*** Records supplied Section Begins ***
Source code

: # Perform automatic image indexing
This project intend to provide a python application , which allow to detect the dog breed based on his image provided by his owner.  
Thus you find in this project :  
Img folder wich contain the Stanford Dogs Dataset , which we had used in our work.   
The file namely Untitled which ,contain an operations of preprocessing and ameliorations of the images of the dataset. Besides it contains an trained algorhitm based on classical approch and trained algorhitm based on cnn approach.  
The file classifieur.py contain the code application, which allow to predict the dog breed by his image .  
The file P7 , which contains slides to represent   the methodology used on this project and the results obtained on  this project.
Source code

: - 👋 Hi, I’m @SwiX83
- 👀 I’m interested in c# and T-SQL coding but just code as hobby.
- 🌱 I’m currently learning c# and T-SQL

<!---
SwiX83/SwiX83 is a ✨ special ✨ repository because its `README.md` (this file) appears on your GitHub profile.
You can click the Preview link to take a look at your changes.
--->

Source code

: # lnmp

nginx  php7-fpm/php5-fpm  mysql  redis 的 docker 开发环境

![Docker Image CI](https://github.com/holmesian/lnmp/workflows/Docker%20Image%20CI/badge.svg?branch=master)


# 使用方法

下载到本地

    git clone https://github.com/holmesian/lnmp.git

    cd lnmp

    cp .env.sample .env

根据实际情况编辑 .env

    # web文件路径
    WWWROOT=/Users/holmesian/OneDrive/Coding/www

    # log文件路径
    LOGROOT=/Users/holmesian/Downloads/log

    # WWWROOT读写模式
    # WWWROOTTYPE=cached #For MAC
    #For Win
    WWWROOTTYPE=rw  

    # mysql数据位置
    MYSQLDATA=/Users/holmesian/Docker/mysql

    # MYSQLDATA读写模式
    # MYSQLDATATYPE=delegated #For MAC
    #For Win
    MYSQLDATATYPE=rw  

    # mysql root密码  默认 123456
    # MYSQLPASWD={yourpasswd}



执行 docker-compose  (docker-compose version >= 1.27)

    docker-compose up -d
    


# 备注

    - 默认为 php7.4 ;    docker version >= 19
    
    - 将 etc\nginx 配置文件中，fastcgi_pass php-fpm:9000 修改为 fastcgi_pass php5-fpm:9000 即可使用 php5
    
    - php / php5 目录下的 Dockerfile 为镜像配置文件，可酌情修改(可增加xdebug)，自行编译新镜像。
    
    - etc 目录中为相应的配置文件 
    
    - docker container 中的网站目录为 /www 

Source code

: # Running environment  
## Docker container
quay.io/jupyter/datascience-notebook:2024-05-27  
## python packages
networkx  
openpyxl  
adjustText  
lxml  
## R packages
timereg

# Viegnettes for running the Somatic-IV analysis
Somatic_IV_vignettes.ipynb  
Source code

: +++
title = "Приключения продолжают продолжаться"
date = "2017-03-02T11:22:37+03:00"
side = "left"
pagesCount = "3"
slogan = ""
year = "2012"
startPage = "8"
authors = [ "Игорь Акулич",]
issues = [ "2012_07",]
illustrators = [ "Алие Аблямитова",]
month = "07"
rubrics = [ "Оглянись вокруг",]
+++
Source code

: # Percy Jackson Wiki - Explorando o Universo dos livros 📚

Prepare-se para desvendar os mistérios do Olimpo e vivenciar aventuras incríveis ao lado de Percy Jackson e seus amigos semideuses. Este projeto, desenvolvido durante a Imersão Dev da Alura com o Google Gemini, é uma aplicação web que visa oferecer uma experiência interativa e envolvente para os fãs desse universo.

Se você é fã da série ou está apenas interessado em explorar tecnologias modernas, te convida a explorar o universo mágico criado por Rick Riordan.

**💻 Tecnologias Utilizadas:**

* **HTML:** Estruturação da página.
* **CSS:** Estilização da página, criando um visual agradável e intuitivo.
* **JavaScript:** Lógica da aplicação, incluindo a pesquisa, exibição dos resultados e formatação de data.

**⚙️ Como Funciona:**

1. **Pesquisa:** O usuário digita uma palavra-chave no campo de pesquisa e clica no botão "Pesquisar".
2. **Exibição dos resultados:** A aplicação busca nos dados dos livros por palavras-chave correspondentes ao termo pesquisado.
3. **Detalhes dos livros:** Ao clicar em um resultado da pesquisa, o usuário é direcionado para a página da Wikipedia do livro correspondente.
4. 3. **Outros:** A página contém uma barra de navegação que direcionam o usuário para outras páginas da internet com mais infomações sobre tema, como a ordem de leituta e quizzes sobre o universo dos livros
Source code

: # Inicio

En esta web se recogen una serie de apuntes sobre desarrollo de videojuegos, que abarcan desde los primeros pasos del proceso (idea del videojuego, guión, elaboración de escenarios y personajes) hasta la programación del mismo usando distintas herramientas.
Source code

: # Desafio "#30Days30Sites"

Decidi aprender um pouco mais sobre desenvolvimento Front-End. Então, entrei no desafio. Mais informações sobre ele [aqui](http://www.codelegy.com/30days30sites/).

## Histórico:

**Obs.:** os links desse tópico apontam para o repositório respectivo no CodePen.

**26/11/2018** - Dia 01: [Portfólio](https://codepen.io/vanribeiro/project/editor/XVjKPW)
*** Records supplied Section Ends ***
What the exercise asks: Set down exactly the lines from the start of the records to the line with "## Docker container". Include that line, and add nothing more.

Final answer:
Source code

: # Perform automatic image indexing
This project intend to provide a python application , which allow to detect the dog breed based on his image provided by his owner.  
Thus you find in this project :  
Img folder wich contain the Stanford Dogs Dataset , which we had used in our work.   
The file namely Untitled which ,contain an operations of preprocessing and ameliorations of the images of the dataset. Besides it contains an trained algorhitm based on classical approch and trained algorhitm based on cnn approach.  
The file classifieur.py contain the code application, which allow to predict the dog breed by his image .  
The file P7 , which contains slides to represent   the methodology used on this project and the results obtained on  this project.
Source code

: - 👋 Hi, I’m @SwiX83
- 👀 I’m interested in c# and T-SQL coding but just code as hobby.
- 🌱 I’m currently learning c# and T-SQL

<!---
SwiX83/SwiX83 is a ✨ special ✨ repository because its `README.md` (this file) appears on your GitHub profile.
You can click the Preview link to take a look at your changes.
--->

Source code

: # lnmp

nginx  php7-fpm/php5-fpm  mysql  redis 的 docker 开发环境

![Docker Image CI](https://github.com/holmesian/lnmp/workflows/Docker%20Image%20CI/badge.svg?branch=master)


# 使用方法

下载到本地

    git clone https://github.com/holmesian/lnmp.git

    cd lnmp

    cp .env.sample .env

根据实际情况编辑 .env

    # web文件路径
    WWWROOT=/Users/holmesian/OneDrive/Coding/www

    # log文件路径
    LOGROOT=/Users/holmesian/Downloads/log

    # WWWROOT读写模式
    # WWWROOTTYPE=cached #For MAC
    #For Win
    WWWROOTTYPE=rw  

    # mysql数据位置
    MYSQLDATA=/Users/holmesian/Docker/mysql

    # MYSQLDATA读写模式
    # MYSQLDATATYPE=delegated #For MAC
    #For Win
    MYSQLDATATYPE=rw  

    # mysql root密码  默认 123456
    # MYSQLPASWD={yourpasswd}



执行 docker-compose  (docker-compose version >= 1.27)

    docker-compose up -d
    


# 备注

    - 默认为 php7.4 ;    docker version >= 19
    
    - 将 etc\nginx 配置文件中，fastcgi_pass php-fpm:9000 修改为 fastcgi_pass php5-fpm:9000 即可使用 php5
    
    - php / php5 目录下的 Dockerfile 为镜像配置文件，可酌情修改(可增加xdebug)，自行编译新镜像。
    
    - etc 目录中为相应的配置文件 
    
    - docker container 中的网站目录为 /www 

Source code

: # Running environment  
## Docker container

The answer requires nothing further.